Il record precedente era del 1996, quando cinque atleti cubani che gareggiavano, sempre in Messico, scelsero di non tornare a casa per rifugiarsi negli Stati Uniti. All’epoca l’Avana penava per il crollo dell’Unione sovietica che aveva smesso di distribuire aiuti a pioggia e, non essendoci ancora il Venezuela di Hugo Chávez a foraggiare, quel periodo passò alla storia come «periodo speciale», speciale per la penuria di generi di prima necessità.

«Prima dello scorso 11 luglio» spiega l’economista e politologo Enix Berri Sardá, vicepresidente del Partido Demócrata Cristiano «le più grandi manifestazioni in 62 anni, quando moltissimi cubani scesero in piazza chiedendo non solo cose basilari come il cibo, ma anche la libertà, avvennero il 5 agosto 1994: era il “Maleconazo”, una protesta esplosa sul lungomare dell’Avana durante la presidenza di Fidel Castro».

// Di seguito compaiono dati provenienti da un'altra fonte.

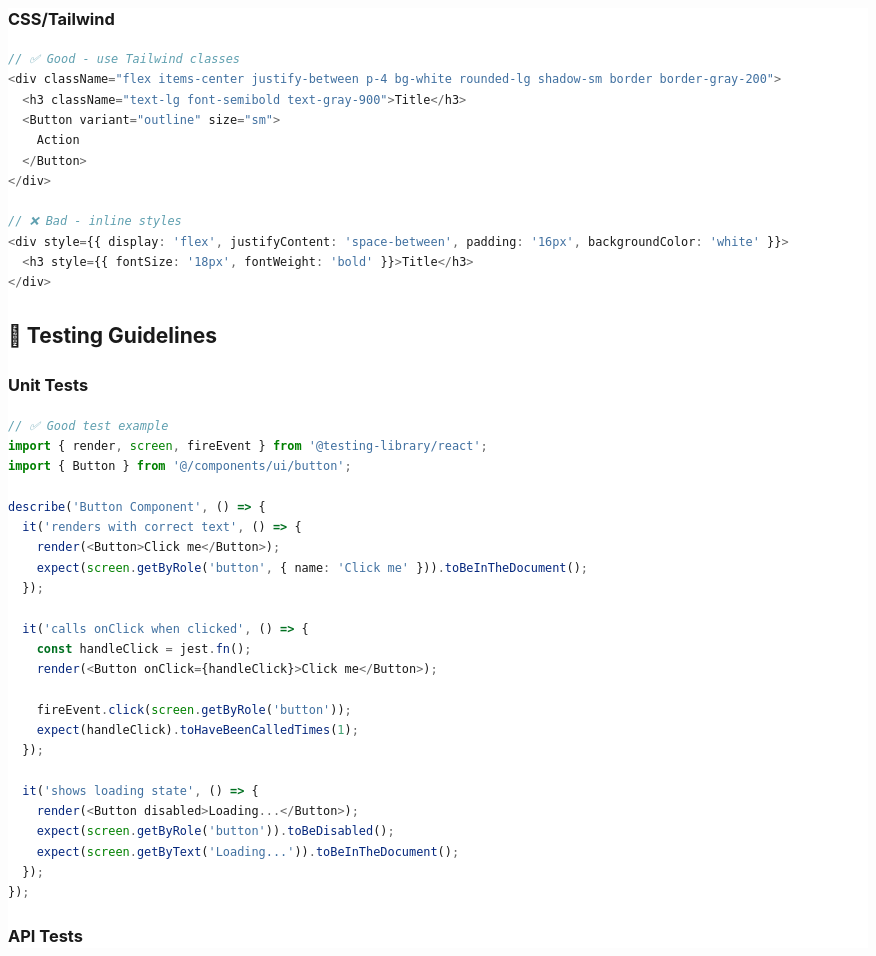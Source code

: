 ### CSS/Tailwind

```typescript
// ✅ Good - use Tailwind classes
<div className="flex items-center justify-between p-4 bg-white rounded-lg shadow-sm border border-gray-200">
  <h3 className="text-lg font-semibold text-gray-900">Title</h3>
  <Button variant="outline" size="sm">
    Action
  </Button>
</div>

// ❌ Bad - inline styles
<div style={{ display: 'flex', justifyContent: 'space-between', padding: '16px', backgroundColor: 'white' }}>
  <h3 style={{ fontSize: '18px', fontWeight: 'bold' }}>Title</h3>
</div>
```

## 🧪 Testing Guidelines

### Unit Tests

```typescript
// ✅ Good test example
import { render, screen, fireEvent } from '@testing-library/react';
import { Button } from '@/components/ui/button';

describe('Button Component', () => {
  it('renders with correct text', () => {
    render(<Button>Click me</Button>);
    expect(screen.getByRole('button', { name: 'Click me' })).toBeInTheDocument();
  });

  it('calls onClick when clicked', () => {
    const handleClick = jest.fn();
    render(<Button onClick={handleClick}>Click me</Button>);
    
    fireEvent.click(screen.getByRole('button'));
    expect(handleClick).toHaveBeenCalledTimes(1);
  });

  it('shows loading state', () => {
    render(<Button disabled>Loading...</Button>);
    expect(screen.getByRole('button')).toBeDisabled();
    expect(screen.getByText('Loading...')).toBeInTheDocument();
  });
});
```

### API Tests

La causa, ieri come oggi, era il disastro economico, ora dovuto al crollo degli aiuti che sino a qualche anno fa arrivavano dal Venezuela; e, spiega Enix, c’erano problemi simili a quelli che provocano le attuali proteste, come «le interruzioni di corrente infinite, di 12-14 ore, niente cibo e nessun trasporto pubblico».

Oltre alla fine del mito sportivo dell’Avana, con un numero sempre maggiore di atleti che scelgono la fuga per la libertà e uno stipendio degno, anche la tanto celebrata «medicina cubana» è in pessime condizioni. A renderlo esplicito una recente ricerca del Gremio Médico Cubano Libre, l’unico sindacato non foraggiato dalla dittatura, secondo cui ben 76 operatori sanitari della perla dei Caraibi, per lo più medici ma anche qualche infermiere, sono morti nelle ultime sei settimane di Covid dopo aver ricevuto le tre dosi di uno dei vaccini made in Cuba. «Sulla base di questi soli dati, la tanto sbandierata industria biomedica di Cuba sembra essere dunque sopravvalutata» per usare le parole del Wall Street Journal.

Benvenuti alla fine della «rivoluzione», insomma, visto che Cuba è allo sbando. E, nonostante una repressione senza precedenti, i cubani trovano sempre più modi per esprimersi, anche attraverso i Vpn – le reti virtuali private che garantiscono sicurezza – quando, quasi ogni giorno, il regime blocca internet.